Clustering coupled biochemical-physical model results formalizes regional provinces in a coastal region

Susan Allen1, Tereza Jarnikova1, Elise Olson1, and Debby Ianson2,1
Susan Allen et al.
  • 1University of British Columbia, Earth and Ocean Sciences, Vancouver, Canada (
  • 2Institute of Ocean Sciences, Fisheries and Oceans Canada, Sidney, BC, Canada

Coastal regions by their very nature are dynamically diverse.  Within one geographical region there are often multiple areas dominated by substantially different dynamics that shape not only the physical characteristics but also the ecosystem.  The Salish Sea, in the northeast Pacific, is an excellent example with strongly tidally mixed regions, freshwater-dominated regions, and regions directly influenced by the open ocean.  These regions are generally well known and multiple disciplines refer to them with various boundaries and under various names.  Here we use unsupervised clustering on numerical model results to formalize these regional provinces.  The model is SalishSeaCast,  a three-dimensional real-time coupled bio-chem-physical model based on the NEMO framework.  We find that the regions clustered on ecosystem variables (phytoplankton biomass) spatially coincide with those clustered on physical variables, particularly the stratification as diagnosed by the halocline depth.  The clusters are robust across years with interannual variability manifesting mostly in changes in the size of the clusters.  As the clusters are dynamically distinct, they provide a natural framework on which to evaluate the model against observations.  We find that the model accurately simulates each of the major clusters.  The spatial and temporal resolution of the model can then characterize these different clusters more systematically than the observations, revealing biases associated with sparse sampling in the observations.

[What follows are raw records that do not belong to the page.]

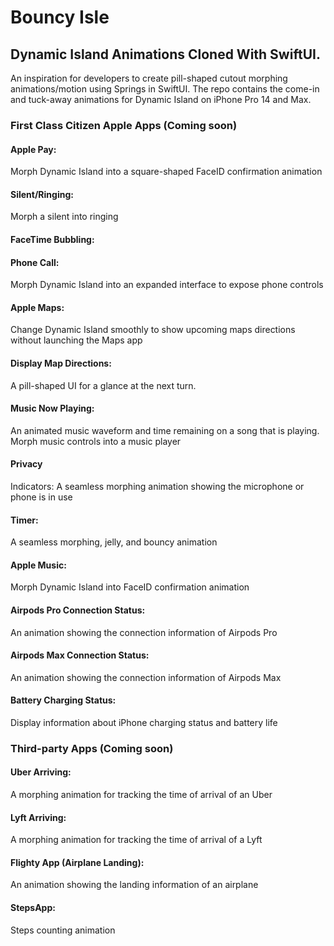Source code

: # Bouncy Isle 
## Dynamic Island Animations Cloned With SwiftUI. 
An inspiration for developers to create pill-shaped cutout morphing animations/motion using Springs in SwiftUI. The repo contains the come-in and tuck-away animations for Dynamic Island on iPhone Pro 14 and Max.

### First Class Citizen Apple Apps (Coming soon)
#### Apple Pay: 
Morph Dynamic Island into a square-shaped FaceID confirmation animation


#### Silent/Ringing:
Morph a silent into ringing


#### FaceTime Bubbling:


#### Phone Call:
Morph Dynamic Island into an expanded interface to expose phone controls


#### Apple Maps: 
Change Dynamic Island smoothly to show upcoming maps directions without launching the Maps app


#### Display Map Directions:
A pill-shaped UI for a glance at the next turn.


#### Music Now Playing:
An animated music waveform and time remaining on a song that is playing. Morph music controls into a music player


#### Privacy 
Indicators: 
A seamless morphing animation showing the microphone or phone is in use


#### Timer:
A seamless morphing, jelly, and bouncy animation


#### Apple Music: 
Morph Dynamic Island into FaceID confirmation animation


#### Airpods Pro Connection Status: 
An animation showing the connection information of Airpods Pro


#### Airpods Max Connection Status:
An animation showing the connection information of Airpods Max


#### Battery Charging Status: 
Display information about iPhone charging status and battery life


### Third-party Apps (Coming soon)
#### Uber Arriving: 
A morphing animation for tracking the time of arrival of an Uber


#### Lyft Arriving:
A morphing animation for tracking the time of arrival of a Lyft


#### Flighty App (Airplane Landing):
An animation showing the landing information of an airplane


#### StepsApp: 
Steps counting animation

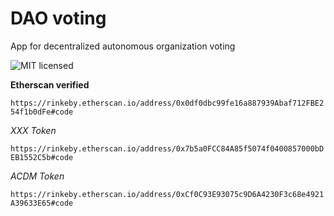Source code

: # DAO voting

App for decentralized autonomous organization voting


![MIT licensed](https://img.shields.io/badge/license-MIT-blue.svg)

**Etherscan verified**

`https://rinkeby.etherscan.io/address/0x0df0dbc99fe16a887939Abaf712FBE254f1b0dFe#code`

*XXX Token*

`https://rinkeby.etherscan.io/address/0x7b5a0FCC84A85f5074f0400857000bDEB1552C5b#code`


*ACDM Token*

`https://rinkeby.etherscan.io/address/0xCf0C93E93075c9D6A4230F3c68e4921A39633E65#code`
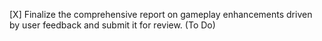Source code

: [X] Finalize the comprehensive report on gameplay enhancements driven by user feedback and submit it for review. (To Do)
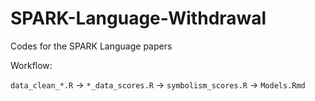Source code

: # SPARK-Language-Withdrawal
Codes for the SPARK Language papers

Workflow:

`data_clean_*.R` -> `*_data_scores.R` -> `symbolism_scores.R` -> `Models.Rmd`
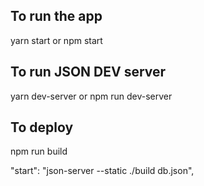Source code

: 
## To run the app

yarn start or npm start


## To run JSON DEV server
yarn dev-server or npm run dev-server


## To deploy
npm run build

<!-- Add below line to package.json instead of existing one -->
"start": "json-server --static ./build db.json",



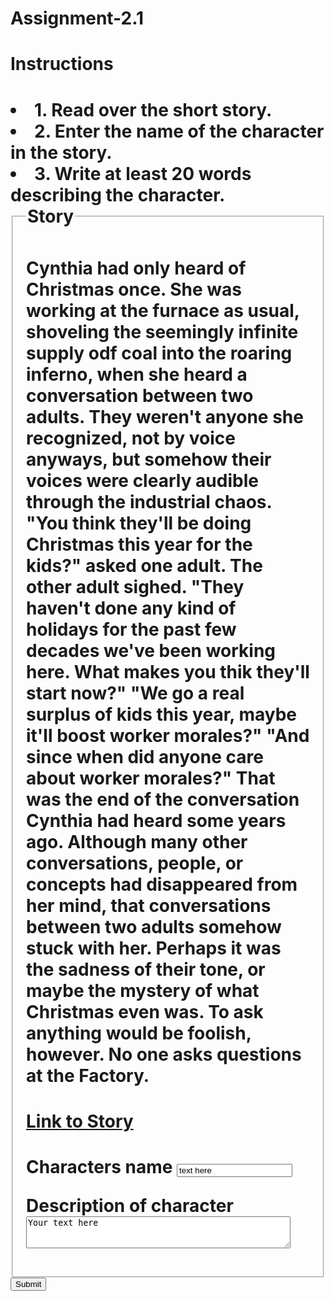 # Assignment-2.1

<!DOCTYPE html>
<html>

<head>
	<title>Assignment 2-1</title>

</head>

<body> 
	<h1>Instructions<h1>
	<u1>
		<li>1. Read over the short story.</li>
		<li>2. Enter the name of the character in the story.</li>
		<li>3. Write at least 20 words describing the character.</li>
	</ul>
	<form id="mturk_form" name="mturk_form">
		<div>
			<fieldset>
				<legend>Story</legend>
					<p>
						<h4>Cynthia had only heard of Christmas once. She was working at the furnace as usual, shoveling the seemingly infinite supply odf coal into the roaring inferno, when she heard a conversation between two adults. They weren't anyone she recognized, not by voice anyways, but somehow their voices were clearly audible through the industrial chaos.     "You think they'll be doing Christmas this year for the kids?" asked one adult. The other adult sighed.     "They haven't done any kind of holidays for the past few decades we've been working here. What makes you thik they'll start now?"     "We go a real surplus of kids this year, maybe it'll boost worker morales?"     "And since when did anyone care about worker morales?"     That was the end of the conversation Cynthia had heard some years ago. Although many other conversations, people, or concepts had disappeared from her mind, that conversations between two adults somehow stuck with her. Perhaps it was the sadness of their tone, or maybe the mystery of what Christmas even was. To ask anything would be foolish, however. No one asks questions at the Factory. </h4>
						<h4>  </h4>
						<a href=http://www.scp-wiki.net/do-they-know-it-s-christmas-time-at-all>Link to Story</a>
						<h4>  </h4>
						<label>Characters name</label>
						<input type = "text"
							id = "myText"
							value = "text here" />
					</p>	
				<p>
					<label>Description of character</label>
					<textarea id = "myTextArea" rows = "3" cols = "50">Your text here</textarea>
				</p>
			</fieldset>
		</div>
		<input type="submit">
	</form>

</body>

</html>
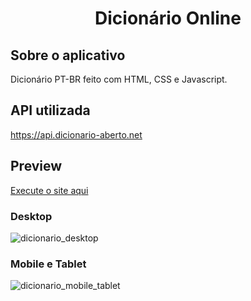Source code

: <h1 align="center">
    Dicionário Online
</h1>

## Sobre o aplicativo
Dicionário PT-BR feito com HTML, CSS e Javascript.

## API utilizada
https://api.dicionario-aberto.net
  
## Preview
<a href="https://brunolanf.github.io/dicionario_online/">Execute o site aqui</a>
### Desktop
![dicionario_desktop](https://github.com/BrunoLanf/dicionario_online/assets/93202973/d57d2ef0-5ee4-4c15-bd0e-f37bc7af38e7)

### Mobile e Tablet
![dicionario_mobile_tablet](https://github.com/BrunoLanf/dicionario_online/assets/93202973/64b60b21-d721-42ea-9183-3b27e40522e4)
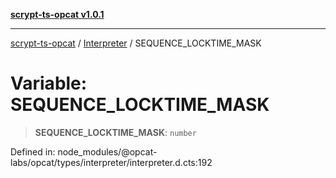 [**scrypt-ts-opcat v1.0.1**](../../../README.md)

***

[scrypt-ts-opcat](../../../README.md) / [Interpreter](../README.md) / SEQUENCE\_LOCKTIME\_MASK

# Variable: SEQUENCE\_LOCKTIME\_MASK

> **SEQUENCE\_LOCKTIME\_MASK**: `number`

Defined in: node\_modules/@opcat-labs/opcat/types/interpreter/interpreter.d.cts:192

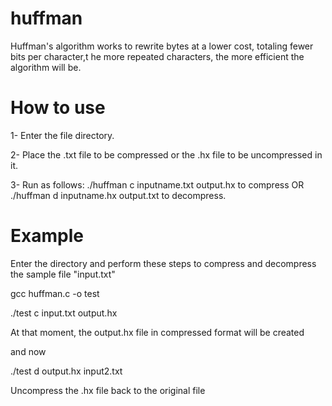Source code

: # huffman

 Huffman's algorithm works to rewrite bytes at a lower cost, totaling fewer bits per character,t he more repeated characters, the more efficient the algorithm will be.
 
# How to use
 
1- Enter the file directory.

2- Place the .txt file to be compressed or the .hx file to be uncompressed in it.

3- Run as follows: ./huffman c inputname.txt output.hx to compress OR ./huffman d inputname.hx output.txt to decompress.


# Example


Enter the directory and perform these steps to compress and decompress the sample file "input.txt"

gcc huffman.c -o test

./test c input.txt output.hx

At that moment, the output.hx file in compressed format will be created

and now


./test d output.hx input2.txt

Uncompress the .hx file back to the original file

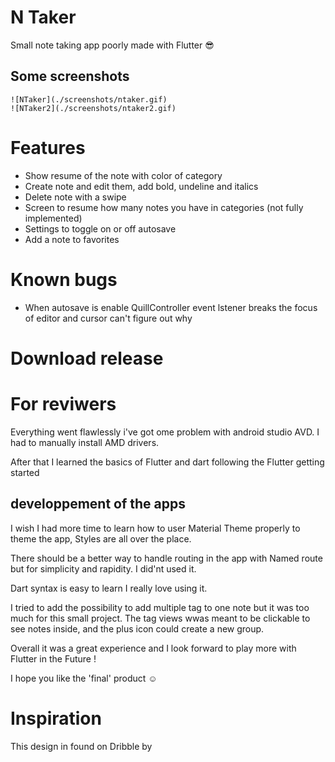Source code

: # N Taker

Small note taking app poorly made with Flutter 😎

## Some screenshots

    ![NTaker](./screenshots/ntaker.gif)
    ![NTaker2](./screenshots/ntaker2.gif)

# Features

- Show resume of the note with color of category
- Create note and edit them, add bold, undeline and italics
- Delete note with a swipe
- Screen to resume how many notes you have in categories (not fully implemented)
- Settings to toggle on or off autosave
- Add a note to favorites

# Known bugs

- When autosave is enable QuillController event lstener breaks the focus of editor and cursor can't figure out why

# Download release

# For reviwers

Everything went flawlessly i've got ome problem with android studio AVD. I had to manually install AMD drivers.

After that I learned the basics of Flutter and dart following the Flutter getting started

## developpement of the apps

I wish I had more time to learn how to user Material Theme properly to theme the app, Styles are all over the place.

There should be a better way to handle routing in the app with Named route but for simplicity and rapidity. I did'nt used it.

Dart syntax is easy to learn I really love using it.

I tried to add the possibility to add multiple tag to one note but it was too much for this small project. The tag views wwas meant to be clickable to see notes inside, and the plus icon could create a new group.

Overall it was a great experience and I look forward to play more with Flutter in the Future !

I hope you like the 'final' product ☺

# Inspiration

This design in found on Dribble by
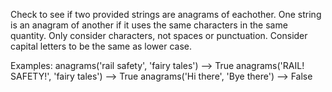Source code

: Check to see if two provided strings are anagrams of eachother. One string is an anagram of another if it uses the same characters in the same quantity. Only consider characters, not spaces or punctuation.
Consider capital letters to be the same as lower case.

Examples:
    anagrams('rail safety', 'fairy tales') --> True
    anagrams('RAIL! SAFETY!', 'fairy tales') --> True
    anagrams('Hi there', 'Bye there') --> False
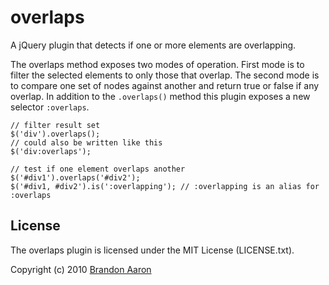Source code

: # overlaps

A jQuery plugin that detects if one or more elements are overlapping.

The overlaps method exposes two modes of operation. First mode is to filter the selected elements to only those that overlap. The second mode is to compare one set of nodes against another and return true or false if any overlap. In addition to the `.overlaps()` method this plugin exposes a new selector `:overlaps`. 

    // filter result set
    $('div').overlaps();
    // could also be written like this
    $('div:overlaps');
    
    // test if one element overlaps another
    $('#div1').overlaps('#div2');
    $('#div1, #div2').is(':overlapping'); // :overlapping is an alias for :overlaps


## License

The overlaps plugin is licensed under the MIT License (LICENSE.txt).

Copyright (c) 2010 [Brandon Aaron](http://brandonaaron.net)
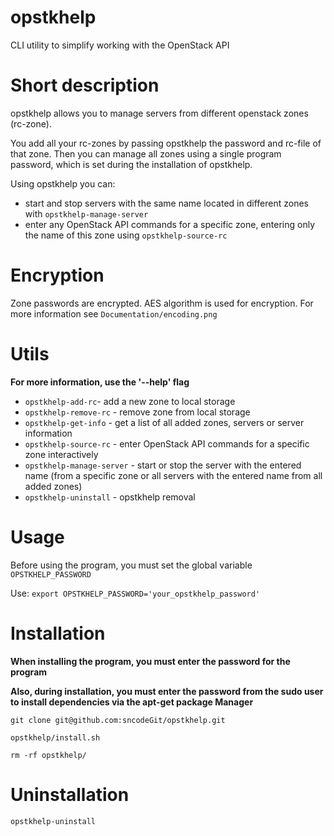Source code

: # opstkhelp
CLI utility to simplify working with the OpenStack API

# Short description
opstkhelp allows you to manage servers from different openstack zones (rc-zone).

You add all your rc-zones by passing opstkhelp the password and rc-file of that zone. Then you can manage all zones using a single program password, which is set during the installation of opstkhelp.

Using opstkhelp you can:
- start and stop servers with the same name located in different zones with `opstkhelp-manage-server`
- enter any OpenStack API commands for a specific zone, entering only the name of this zone using `opstkhelp-source-rc`

# Encryption
Zone passwords are encrypted. AES algorithm is used for encryption. For more information see `Documentation/encoding.png`

# Utils
**For more information, use the '--help' flag**
- `opstkhelp-add-rc`- add a new zone to local storage
- `opstkhelp-remove-rc` - remove zone from local storage
- `opstkhelp-get-info` - get a list of all added zones, servers or server information
- `opstkhelp-source-rc` - enter OpenStack API commands for a specific zone interactively
- `opstkhelp-manage-server` - start or stop the server with the entered name (from a specific zone or all servers with the entered name from all added zones)
- `opstkhelp-uninstall` - opstkhelp removal

# Usage
Before using the program, you must set the global variable `OPSTKHELP_PASSWORD`

Use: `export OPSTKHELP_PASSWORD='your_opstkhelp_password'`

# Installation
**When installing the program, you must enter the password for the program**

**Also, during installation, you must enter the password from the sudo user to install dependencies via the apt-get package Manager**


`git clone git@github.com:sncodeGit/opstkhelp.git`

`opstkhelp/install.sh`

`rm -rf opstkhelp/`

# Uninstallation
`opstkhelp-uninstall`
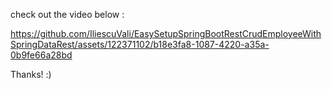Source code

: check out the video below : 

https://github.com/IliescuVali/EasySetupSpringBootRestCrudEmployeeWithSpringDataRest/assets/122371102/b18e3fa8-1087-4220-a35a-0b9fe66a28bd


Thanks! :) 

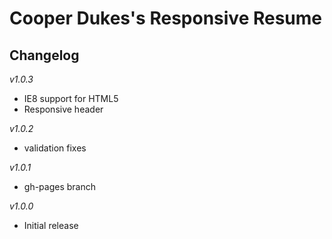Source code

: Cooper Dukes's Responsive Resume
=============

Changelog
-------------
*v1.0.3*
- IE8 support for HTML5
- Responsive header

*v1.0.2*
- validation fixes

*v1.0.1*
- gh-pages branch

*v1.0.0*
- Initial release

Two examples will be given, one addressing a long-standing issue of the productivity gradient in the stratified main basin, the Strait of Georgia, and another concerning the seasonal cycle of productivity in the ocean-influenced Juan de Fuca Strait.

How to cite: Allen, S., Jarnikova, T., Olson, E., and Ianson, D.: Clustering coupled biochemical-physical model results formalizes regional provinces in a coastal region, EGU General Assembly 2021, online, 19–30 Apr 2021, EGU21-13765,, 2021.